Insomnia treatment should aim to improve a patient’s 24-hour quality of life, by improving sleep and consequently daytime functioning and health.
Treatment may delay institutionalization, as well as improve the quality of life for the patient’s family. Furthermore, a proper treatment for insomnia has the potential to reverse insomnia-related morbidities, including risk of cardiovascular diseases, depression, falls and accidents1. It may also improve patient productivity, concentration and memory2.
Insomnia Diagnosis The first step in treating insomnia is to identify the underlying causes of it. Sleep disturbances in the elderly may not only be a result of the aging process per se, but can be caused by many other factors, such as medical and psychiatric problems or medications, that are amenable to treatment. Diagnosing insomnia requires keeping a sleep diary for a couple of weeks3 which would indicate the patient’s usual bedtime, time of arising, duration and quantity of sleep each day, use of alcohol, exercise and medications3.
Non-pharmacological Treatment The first line treatment should include the use of behavioural techniques that broadly consist of sleep hygiene, stimulus control, and sleep restriction. These non-pharmacologic interventions4 are simple, low cost and may be effective, while they can be used solely or in combination with medications to improve sleep5. Some treatments may include physiologic interventions such as a daytime walk with correctly timed daylight exposure6, or appropriate temperature control and dark sleep environment.

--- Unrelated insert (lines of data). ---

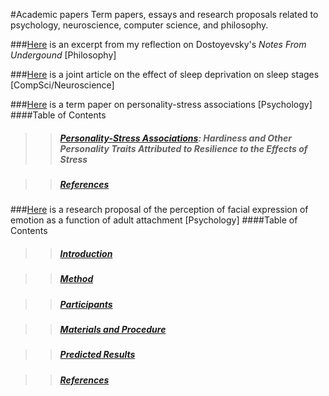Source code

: #<a name = "top"></a>Academic papers
Term papers, essays and research proposals related to psychology, neuroscience, computer science, and philosophy.

###[Here](https://github.com/iisjade/writing-samples/blob/master/academic/notes-from-underground.md) is an excerpt from my reflection on Dostoyevsky's *Notes From Undergound* [Philosophy]

###[Here](https://github.com/iisjade/writing-samples/blob/master/academic/CourseraFinalProject.pdf) is a joint article on the effect of sleep deprivation on sleep stages [CompSci/Neuroscience]

###[Here](https://github.com/iisjade/writing-samples/blob/master/academic/personality-stress.md) is a term paper on personality-stress associations [Psychology]
####Table of Contents

>>##### [Personality-Stress Associations](https://github.com/iisjade/writing-samples/blob/master/academic/personality-stress.md/#top): Hardiness and Other Personality Traits Attributed to Resilience to the Effects of Stress 

>>##### [References](https://github.com/iisjade/writing-samples/blob/master/academic/personality-stress.md/#ref)

###[Here](https://github.com/iisjade/writing-samples/blob/master/academic/research-proposal.md) is a research proposal of the perception of facial expression of emotion as a function of adult attachment [Psychology]
####Table of Contents

>>##### [Introduction](https://github.com/iisjade/writing-samples/blob/master/academic/research-proposal.md/#top)

>>##### [Method](https://github.com/iisjade/writing-samples/blob/master/academic/research-proposal.md#method)

>>##### [Participants](https://github.com/iisjade/writing-samples/blob/master/academic/research-proposal.md#participants)

>>##### [Materials and Procedure](https://github.com/iisjade/writing-samples/blob/master/academic/research-proposal.md#materials-and-procedure)

>>##### [Predicted Results](https://github.com/iisjade/writing-samples/blob/master/academic/research-proposal.md#predicted-results)

>>##### [References](https://github.com/iisjade/writing-samples/blob/master/academic/research-proposal.md#references)
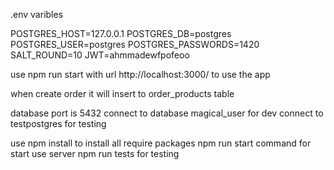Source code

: .env varibles

 POSTGRES_HOST=127.0.0.1
 POSTGRES_DB=postgres
POSTGRES_USER=postgres
POSTGRES_PASSWORDS=1420
SALT_ROUND=10
JWT=ahmmadewfpofeoo



use npm run start with url http://localhost:3000/ to use the app

when create order it will insert to order_products table

database port is 5432
connect to database magical_user for dev 
connect to testpostgres for testing 


use npm install to install all require packages
npm run start command for start use server
npm run tests for testing 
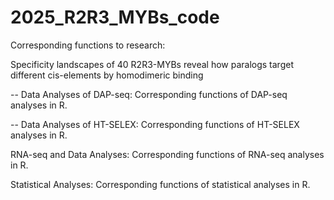 # 2025_R2R3_MYBs_code
Corresponding functions to research:

Specificity landscapes of 40 R2R3-MYBs reveal how paralogs target different cis-elements by homodimeric binding

-- Data Analyses of DAP-seq: Corresponding functions of DAP-seq analyses in R.

-- Data Analyses of HT-SELEX: Corresponding functions of HT-SELEX analyses in R.

RNA-seq and Data Analyses: Corresponding functions of RNA-seq analyses in R.

Statistical Analyses: Corresponding functions of statistical analyses in R.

Pharmacological Treatment Current medications used for insomnia include benzodiazepine- BZD, Z-drugs, melatonin and variants, antidepressants, antipsychotics and antihistamines.

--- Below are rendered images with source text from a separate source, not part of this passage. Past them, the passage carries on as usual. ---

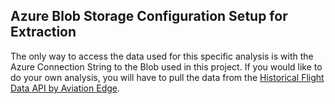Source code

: ## Azure Blob Storage Configuration Setup for Extraction

The only way to access the data used for this specific analysis is with the Azure Connection String to the Blob used in this project. If you would like to do your own analysis, you will have to pull the data from the [Historical Flight Data API by Aviation Edge](https://aviation-edge.com/historical-flight-schedules-api/).
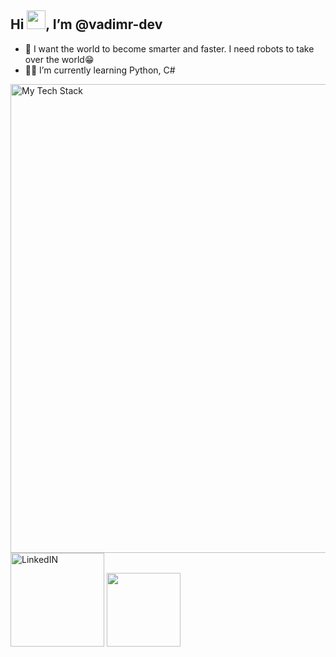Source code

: ## Hi <img src="https://raw.githubusercontent.com/MartinHeinz/MartinHeinz/master/wave.gif" width="30px">, I’m @vadimr-dev
- 🧠 I want the world to become smarter and faster. I need robots to take over the world😁
- 👨‍💻 I’m currently learning Python, C#
<img src="https://github-readme-tech-stack.vercel.app/api/cards?title=Tech&titleAlign=center&borderRadius=0&showBorder=false&lineHeight=9&lineCount=4&theme=github_dark&gap=0&line1=python,Python,49360a;HTML5,HTML,8002e6;CSS3,css,ffb80c;solidity,solidity,ebe0f3;.NET,.NET,82a7f9;&line2=mysql,mysql,dadacf;sqlite,sqlite,fdaf38;postgresql,postgresql,9d95f9;sqlalchemy,sqlalchemy,a00597;&line3=selenium,selenium,b25213;web3.py,web3.py,2ad51f;selenium,selenium,2b167b;flask,flask,40b43f;&line4=telegram,telegram%20api,7d9d28;discord,discord%20Api,643877;.env,.env,ce7a0b;Pypi,Pypi,698457;" alt="My Tech Stack" width=750px/>
<a href="https://www.linkedin.com/in/%D0%B2%D0%B0%D0%B4%D0%B8%D0%BC-%D1%80%D0%B5%D1%83%D1%82%D0%BE%D0%B2-36856524a/"><img alt="LinkedIN" src="https://img.shields.io/badge/LinkedIn-0077B5?style=for-the-badge&logo=linkedin&logoColor=white" width=150px><a/>
<a href='vadimr-dev@gmail.com'><img src="https://img.shields.io/badge/Gmail-D14836?style=for-the-badge&logo=gmail&logoColor=white" width=118px><a/>

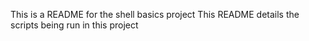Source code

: This is a README for the shell basics project
This README details the scripts being run in this project 
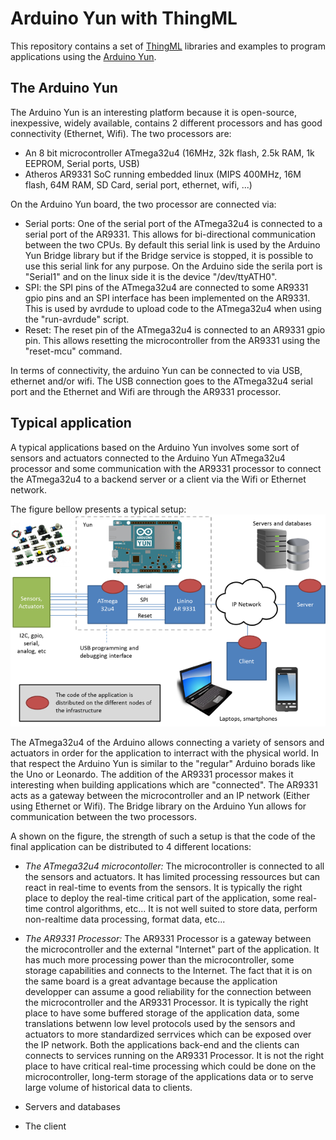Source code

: # Arduino Yun with ThingML

This repository contains a set of [ThingML][Link-ThingML] libraries and examples to program applications using the [Arduino Yun][Link-Yun].

## The Arduino Yun

The Arduino Yun is an interesting platform because it is open-source, inexpessive, widely available, contains 2 different processors and has good connectivity (Ethernet, Wifi). The two processors are:
* An 8 bit microcontroller ATmega32u4 (16MHz, 32k flash, 2.5k RAM, 1k EEPROM, Serial ports, USB)
* Atheros AR9331 SoC running embedded linux (MIPS 400MHz, 16M flash, 64M RAM, SD Card, serial port, ethernet, wifi, ...)

On the Arduino Yun board, the two processor are connected via:
* Serial ports: One of the serial port of the ATmega32u4 is connected to a serial port of the AR9331. This allows for bi-directional communication between the two CPUs. By default this serial link is used by the Arduino Yun Bridge library but if the Bridge service is stopped, it is possible to use this serial link for any purpose. On the Arduino side the serila port is "Serial1" and on the linux side it is the device "/dev/ttyATH0".
* SPI: the SPI pins of the ATmega32u4 are connected to some AR9331 gpio pins and an SPI interface has been implemented on the AR9331. This is used by avrdude to upload code to the ATmega32u4 when using the "run-avrdude" script.
* Reset: The reset pin of the ATmega32u4 is connected to an AR9331 gpio pin. This allows resetting the microcontroller from the AR9331 using the "reset-mcu" command.

In terms of connectivity, the arduino Yun can be connected to via USB, ethernet and/or wifi. The USB connection goes to the ATmega32u4 serial port and the Ethernet and Wifi are through the AR9331 processor.

## Typical application

A typical applications based on the Arduino Yun involves some sort of sensors and actuators connected to the Arduino Yun ATmega32u4 processor and some communication with the AR9331 processor to connect the ATmega32u4 to a backend server or a client via the Wifi or Ethernet network.

The figure bellow presents a typical setup:
![Typical application using an Arduino Yun][Fig-Yun-App]

The ATmega32u4 of the Arduino allows connecting a variety of sensors and actuators in order for the application to interract with the physical world. In that respect the Arduino Yun is similar to the "regular" Arduino borads like the Uno or Leonardo. The addition of the AR9331 processor makes it interesting when building applications which are "connected". The AR9331 acts as a gateway between the microcontroller and an IP network (Either using Ethernet or Wifi). The Bridge library on the Arduino Yun allows for communication between the two processors.

A shown on the figure, the strength of such a setup is that the code of the final application can be distributed to 4 different locations:
* *The ATmega32u4 microcontoller:* The microcontroller is connected to all the sensors and actuators. It has limited processing ressources but can react in real-time to events from the sensors. It is typically the right place to deploy the real-time critical part of the application, some real-time control algorithms, etc... It is not well suited to store data, perform non-realtime data processing, format data, etc...

* *The AR9331 Processor:* The AR9331 Processor is a gateway between the microcontroller and the external "Internet" part of the application. It has much more processing power than the microcontroller, some storage capabilities and connects to the Internet. The fact that it is on the same board is a great advantage because the application developper can assume a good reliability for the connection between the microcontroller and the AR9331 Processor. It is typically the right place to have some buffered storage of the application data, some translations betwenn low level protocols used by the sensors and actuators to more standardized serrvices which can be exposed over the IP network. Both the applications back-end and the clients can connects to services running on the AR9331 Processor. It is not the right place to have critical real-time processing which could be done on the microcontroller, long-term storage of the applications data or to serve large volume of historical data to clients. 

* Servers and databases
* The client




[Fig-Yun-App]: https://raw.githubusercontent.com/SINTEF-9012/Yun-ThingML/master/doc/Fig-Yun-App-600.png?token=756491__eyJzY29wZSI6IlJhd0Jsb2I6U0lOVEVGLTkwMTIvWXVuLVRoaW5nTUwvbWFzdGVyL2RvYy9GaWctWXVuLUFwcC02MDAucG5nIiwiZXhwaXJlcyI6MTQwMTI3Mzg2M30%3D--fcd1abca987eb52e17c15c80d097b48950a3b543

[Link-Yun]: http://arduino.cc/en/Main/ArduinoBoardYun?from=Main.ArduinoYUN

[Link-ThingML]: http://www.thingml.org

BZD and Z-drugs The most widely prescribed drugs for the treatment of insomnia. Some of these agents are effective for shortening the time of falling asleep and a small portion of them are indicated for both sleep onset and sleep maintenance7 8. Main concerns with these drugs are risks of dependence, daytime residual disturbances, cognitive and psychomotor impairments, falls and accidents9, memory disturbances and dementia10. Thus, the efficacy versus safety profiles of BZD and Z-drug hypnotics has a negative risk-benefit ratio in elderly patients8.
Antipsychotics, antidepressants and antihistamines Sedating antidepressants, antipsychotics and antihistamines are commonly used off label as sleep medications, despite insufficient evidence11. Many clinicians prefer prescribing these medications over hypnotics, because they perceive them as having less risk of dependence and tolerance than traditional hypnotics. Moreover, it was found that these over–the-counter agents may increase the risk of developing dementia and even lead to Alzheimer disease12.

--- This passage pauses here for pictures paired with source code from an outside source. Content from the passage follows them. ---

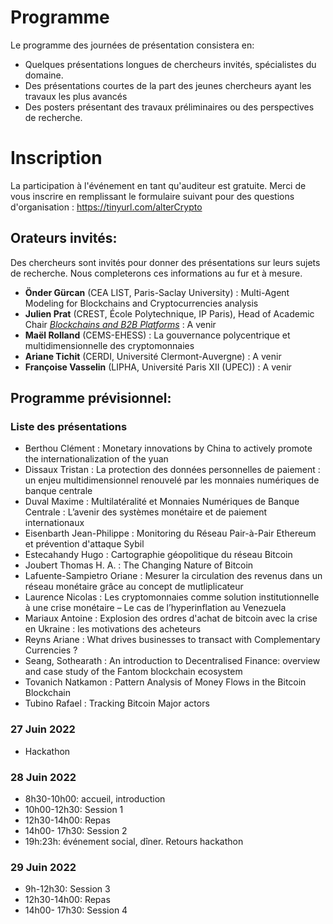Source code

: # Programme 
Le programme des journées de présentation consistera en: 

- Quelques présentations longues de chercheurs invités, spécialistes du domaine.
- Des présentations courtes de la part des jeunes chercheurs ayant les travaux les plus avancés
- Des posters présentant des travaux préliminaires ou des perspectives de recherche.

# Inscription
La participation à l'événement en tant qu'auditeur est gratuite. Merci de vous inscrire en remplissant le formulaire suivant pour des questions d'organisation : https://tinyurl.com/alterCrypto

## Orateurs invités:
Des chercheurs sont invités pour donner des présentations sur leurs sujets de recherche. Nous completerons ces informations au fur et à mesure.
- **Önder Gürcan** (CEA LIST, Paris-Saclay University) : Multi-Agent Modeling for Blockchains and Cryptocurrencies analysis
- **Julien Prat** (CREST, École Polytechnique, IP Paris), Head of Academic Chair [*Blockchains and B2B Platforms*](https://blockchain-chair.io/) : A venir
- **Maël Rolland** (CEMS-EHESS) : La gouvernance polycentrique et multidimensionnelle des cryptomonnaies
- **Ariane Tichit** (CERDI, Université Clermont-Auvergne) : A venir
- **Françoise Vasselin** (LIPHA, Université Paris XII (UPEC)) : A venir

## Programme prévisionnel:

### Liste des présentations
* Berthou Clément : Monetary innovations by China to actively promote the internationalization of the yuan
* Dissaux Tristan : La protection des données personnelles de paiement : un enjeu multidimensionnel renouvelé par les monnaies numériques de banque centrale
* Duval Maxime : Multilatéralité et Monnaies Numériques de Banque Centrale : L’avenir des systèmes monétaire et de paiement internationaux
* Eisenbarth Jean-Philippe : Monitoring du Réseau Pair-à-Pair Ethereum et prévention d'attaque Sybil
* Estecahandy Hugo : Cartographie géopolitique du réseau Bitcoin
* Joubert Thomas H. A. : The Changing Nature of Bitcoin
* Lafuente-Sampietro Oriane  : Mesurer la circulation des revenus dans un réseau monétaire grâce au concept de mutliplicateur
* Laurence Nicolas : Les cryptomonnaies comme solution institutionnelle à une crise monétaire – Le cas de l’hyperinflation au Venezuela
* Mariaux Antoine : Explosion des ordres d'achat de bitcoin avec la crise en Ukraine : les motivations des acheteurs
* Reyns Ariane : What drives businesses to transact with Complementary Currencies ?
* Seang, Sothearath : An introduction to Decentralised Finance: overview and case study of the Fantom blockchain ecosystem
* Tovanich Natkamon : Pattern Analysis of Money Flows in the Bitcoin Blockchain
* Tubino Rafael : Tracking Bitcoin Major actors

### 27 Juin 2022
- Hackathon

### 28 Juin 2022 
- 8h30-10h00: accueil, introduction
- 10h00-12h30: Session 1
- 12h30-14h00: Repas
- 14h00- 17h30: Session 2
- 19h:23h: événement social, dîner. Retours hackathon

### 29 Juin 2022

- 9h-12h30: Session 3
- 12h30-14h00: Repas
- 14h00- 17h30: Session 4
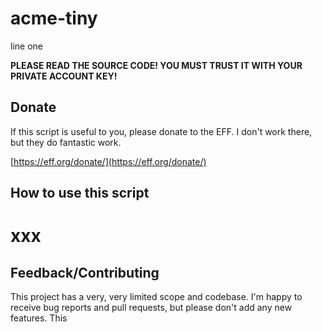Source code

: # acme-tiny

line one

**PLEASE READ THE SOURCE CODE! YOU MUST TRUST IT WITH YOUR PRIVATE ACCOUNT KEY!**

## Donate

If this script is useful to you, please donate to the EFF. I don't work there,
but they do fantastic work.

[https://eff.org/donate/](https://eff.org/donate/)

## How to use this script

xxx
=======
## Feedback/Contributing

This project has a very, very limited scope and codebase. I'm happy to receive
bug reports and pull requests, but please don't add any new features. This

Melatonin and Melatonin receptor agonists Endogenous melatonin levels decrease with age13. This decline may contribute to the common complaint of sleep disturbances including poor sleep quality and difficulties in sleep initiation and maintenance in elderly people14. Therefore, melatonin products are widely used for the treatment of insomnia. Nowadays, there are several food supplements melatonin products available mainly in the US. It is important to differentiate these food supplements from registered prescription melatonin based medicinal drugs.
It is important to recognize that insomnia is not merely a problem with sleep, but rather a 24-hour-a-day problem. As such, it is necessary to choose a treatment that will not only improve sleep parameters, but also enhance daytime functioning.